El taller

Sábado, 18

Ayer vino Precossi a recordarme que tenía que ir a ver su taller, que está en lo último de la calle, y esta mañana, al salir con mi padre, hice que me llevase allí un momento. Según nos íbamos acercando al taller, vi que salía de allí Garoffi corriendo con un paquete en la mano, haciendo ondear su gran capa, que tapaba las mercancías. ¡Ah! ¡Ahora ya sé dónde atrapa las limaduras de hierro, que vende luego por periódicos atrasados, ese traficante de Garoffi! Asomándonos a la puerta vimos a Precossi sentado en un montón de ladrillos: estaba estudiando la lección con el libro sobre las rodillas. Se levantó inmediatamente y nos hizo pasar; era un cuarto grande, lleno de polvo de carbón, con las paredes cubiertas de martillos, tenazas, barras, hierros de todas formas; en un rincón ardía el fuego de la fragua, en la que soplaba el fuelle tirado por un muchacho. Precossi padre estaba cerca del yunque, y el aprendiz tenía una barra de hierro metida en el fuego.

—¡Ah! ¡Aquí tenemos —dijo el herrero, apenas nos vio, quitándose la gorra— al guapo muchacho que regala ferrocarriles! Ha venido a ver trabajar un rato, ¿no es verdad? Será usted servido. —Y diciendo así, sonreía; no tenía ya aquella cara torva, aquellos ojos atravesados de otras veces. El aprendiz le presentó una larga barra de hierro enrojecida por la punta y el herrero la apoyó sobre el yunque. Iba a hacer una de las barras con voluta que se usan en los antepechos de los balcones. Levantó un gran martillo y comenzó a golpear, moviendo la parte enrojecida para ponerla, ora de un lado, ora de otro, sacándola a la orilla del yunque, o introduciéndola hacia el medio, dándole siempre muchas vueltas; y causaba maravilla ver cómo, bajo los golpes veloces, precisos del martillo, el hierro se encorvaba, se retorcía y tomaba poco a poco la forma graciosa de la hoja rizada de una flor, cual si fuera canuto de pasta modelada con la mano.

El hijo entretanto nos miraba con cierto aire orgulloso, como diciendo: «¡Mirad cómo trabaja mi padre!».

—¿Ha visto cómo se hace, señorito? —me preguntó el herrero, una vez terminado y poniéndome delante la barra, que parecía el báculo de un obispo. La colocó a un lado y metió otra en el fuego.

—En verdad que está bien hecha —le dijo mi padre; y prosiguió—: ¡Vamos!… Ya veo que se trabaja, ¿eh? ¿Ha vuelto la gana?

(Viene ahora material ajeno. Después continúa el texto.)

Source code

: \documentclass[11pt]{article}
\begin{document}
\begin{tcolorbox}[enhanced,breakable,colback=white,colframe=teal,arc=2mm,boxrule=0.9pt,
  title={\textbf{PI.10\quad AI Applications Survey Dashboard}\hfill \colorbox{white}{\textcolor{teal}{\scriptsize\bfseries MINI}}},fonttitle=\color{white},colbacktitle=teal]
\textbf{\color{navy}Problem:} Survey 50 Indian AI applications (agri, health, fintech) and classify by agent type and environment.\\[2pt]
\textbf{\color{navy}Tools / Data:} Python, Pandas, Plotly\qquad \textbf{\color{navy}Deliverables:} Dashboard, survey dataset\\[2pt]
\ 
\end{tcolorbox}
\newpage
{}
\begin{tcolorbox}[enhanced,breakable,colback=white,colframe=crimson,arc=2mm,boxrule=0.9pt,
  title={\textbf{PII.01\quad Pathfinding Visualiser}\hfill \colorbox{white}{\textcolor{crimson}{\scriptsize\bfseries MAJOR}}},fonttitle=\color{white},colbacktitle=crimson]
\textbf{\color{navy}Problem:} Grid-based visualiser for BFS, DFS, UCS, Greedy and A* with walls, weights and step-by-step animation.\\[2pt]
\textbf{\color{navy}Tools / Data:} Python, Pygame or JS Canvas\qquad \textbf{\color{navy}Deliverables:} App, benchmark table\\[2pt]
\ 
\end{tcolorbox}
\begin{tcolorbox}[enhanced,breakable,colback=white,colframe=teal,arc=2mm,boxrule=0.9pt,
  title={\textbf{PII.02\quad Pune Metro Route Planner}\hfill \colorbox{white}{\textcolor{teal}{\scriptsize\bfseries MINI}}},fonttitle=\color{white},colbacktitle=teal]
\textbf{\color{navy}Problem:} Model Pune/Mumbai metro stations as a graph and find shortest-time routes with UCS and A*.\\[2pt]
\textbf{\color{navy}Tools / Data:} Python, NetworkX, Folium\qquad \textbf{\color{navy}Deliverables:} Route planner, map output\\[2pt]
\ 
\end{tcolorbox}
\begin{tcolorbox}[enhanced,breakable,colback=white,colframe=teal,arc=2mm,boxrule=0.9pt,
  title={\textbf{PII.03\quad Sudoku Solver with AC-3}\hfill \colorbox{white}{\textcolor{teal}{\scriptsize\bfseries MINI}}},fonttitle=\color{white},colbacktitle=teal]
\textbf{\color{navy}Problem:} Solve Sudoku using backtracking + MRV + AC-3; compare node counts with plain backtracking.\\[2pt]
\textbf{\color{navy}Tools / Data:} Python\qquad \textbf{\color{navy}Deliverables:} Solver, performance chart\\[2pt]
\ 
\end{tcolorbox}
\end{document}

—Ha vuelto, sí —respondió el obrero limpiándose el sudor y poniéndose algo encendido—. ¿Y sabe quién la ha hecho volver? —Mi padre se hizo el desentendido—. Aquel guapo muchacho —dijo el herrero, señalando a su hijo con el dedo—; aquel buen hijo que está allí, que estudiaba y honraba a su padre, mientras que su padre andaba de pirotecnia y lo trataba como a una bestia. Cuando he visto aquella medalla… ¡Ah, chiquitín mío, alto como un cañamón, ven acá que te mire un poco esa cara! —El muchacho se precipitó hacia su padre; y éste le asió y le puso en pie sobre el yunque y sosteniéndole por debajo de los brazos, le dijo—: Limpia un poco el frontispicio a este animalón de papá.

Entonces Precossi cubrió de besos la cara ennegrecida de su padre hasta ponerse también él enteramente negro.

—Así me gusta —dijo el herrero y lo puso en tierra.

—¡Así me gusta, Precossi! —exclamó mi padre con alegría.

Y habiéndonos despedido del herrero y de su hijo, salimos. Al retirarnos, Precossi me dijo:

—Dispénsame —y me metió en el bolsillo un paquete de clavos; le invité para que fuera a ver las máscaras a casa.

—Tú le has regalado tu tren —me dijo mi padre por el camino—; pero aún cuando hubiese estado lleno de oro y perlas, hubiera sido pequeño regalo para aquel hijo que ha rehecho el corazón de su padre.